Operators have understood the difference, and have fallen back on the model we might call “virtual humans”. We have people in a network operations center (NOC), and before the heady days of operations automation, problems got reported to this pool of humans and humans took care of them. If there were multiple problems, the humans took them in order, or by priority. If there was a risk of colliding remedies, the humans coordinated. No wonder we have monolithic software models in projects like NFV and ONAP!

The cloud community has created cloud-native, microservice-based, applications fairly easy, in no small part because their problem is easy. You could draw out the logic of a post-to-followers social-media framework on a napkin. It’s a lot harder to do that for network lifecycle automation, which is what things like 5G O-RAN are really about. How do you organize all the pieces? You could layer on run-time workflow orchestration, service meshes, and so forth, but how do you deal with collisions in remediation, with prioritization of problems?

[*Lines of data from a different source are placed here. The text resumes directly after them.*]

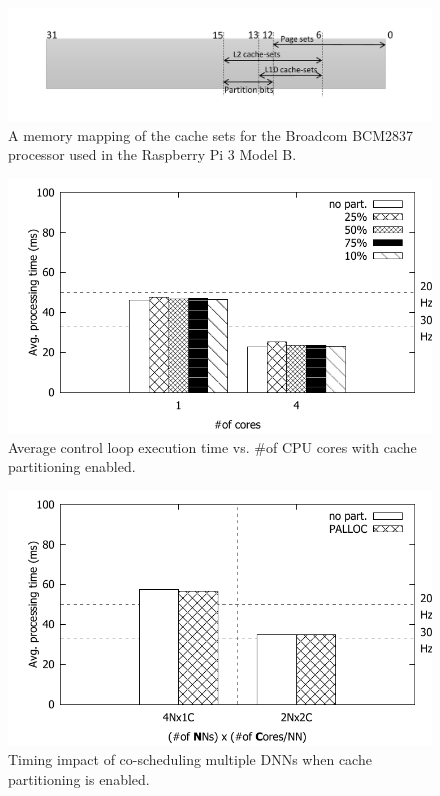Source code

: \begin{figure}[h]
  \centering
  \includegraphics[width=\textwidth]{figs/cache-mapping}
  \caption{A memory mapping of the cache sets for the Broadcom 
BCM2837 processor used in the Raspberry Pi 3 Model B.}
  \label{fig:cache-mapping}
\end{figure}

\begin{figure}[h]
  \centering
  \includegraphics[width=.7\textwidth]{figs/palloc_multicore}
  \caption{Average control loop execution time vs. \#of CPU
    cores with cache partitioning enabled.}
  \label{fig:palloc_multicore}
\end{figure}

\begin{figure}[h]
  \centering
  \includegraphics[width=.7\textwidth]{figs/palloc_multimodel}
  \caption{Timing impact of co-scheduling multiple DNNs when cache 
partitioning is enabled.}
  \label{fig:palloc_multimodel}
\end{figure}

I don’t believe for a moment that you couldn’t make telecom services into cloud-native applications, but I’m become less certain that either cloud providers or network operators have a clue as to how to proceed. Certainly the telcos have demonstrated that they can build applications only by assuming that there’s a single thread of processing fed by a queue of events. Just like humans. Will the cloud providers see the telco world as Tweets, just as the telcos see it as NOC-resident humans? If so, their approach won’t work any better.

There are a lot of suggested solutions to the two-different-worlds dilemma we face. Graph theory, state/event tables, you name it. Most of them would probably work, but do either the cloud providers or the telcos understand that they’re needed, and would either group know how to apply them?

We’re rushing to a decision on whether to host the future of networking, stuff like 5G, in the cloud, without knowing whether anyone really understands the problem or would recognize the solution. Among my telco contacts, most still think NFV or ONAP, with their monolithic “anthropic” approach, are perfectly suitable. Among my cloud contacts, most think that an event is an event, whether it’s a Tweet or a network fault.

You can hire people who understand the telco market. You can hire managers who can run telco projects, but this works better for selling something than for implementing it. Microsoft so far seems to have the best approach; buy companies who do telco stuff and run them in your cloud. Even that, though, depends on being able to spot good implementations.

We may, as all the coverage suggests, have a land rush starting here, a rush for cloud providers to gain critical traction and positioning with telcos as the biggest single application of cloud computing—hosting service features—evolves. Do those who are running know where they’re heading? That’s a whole different question.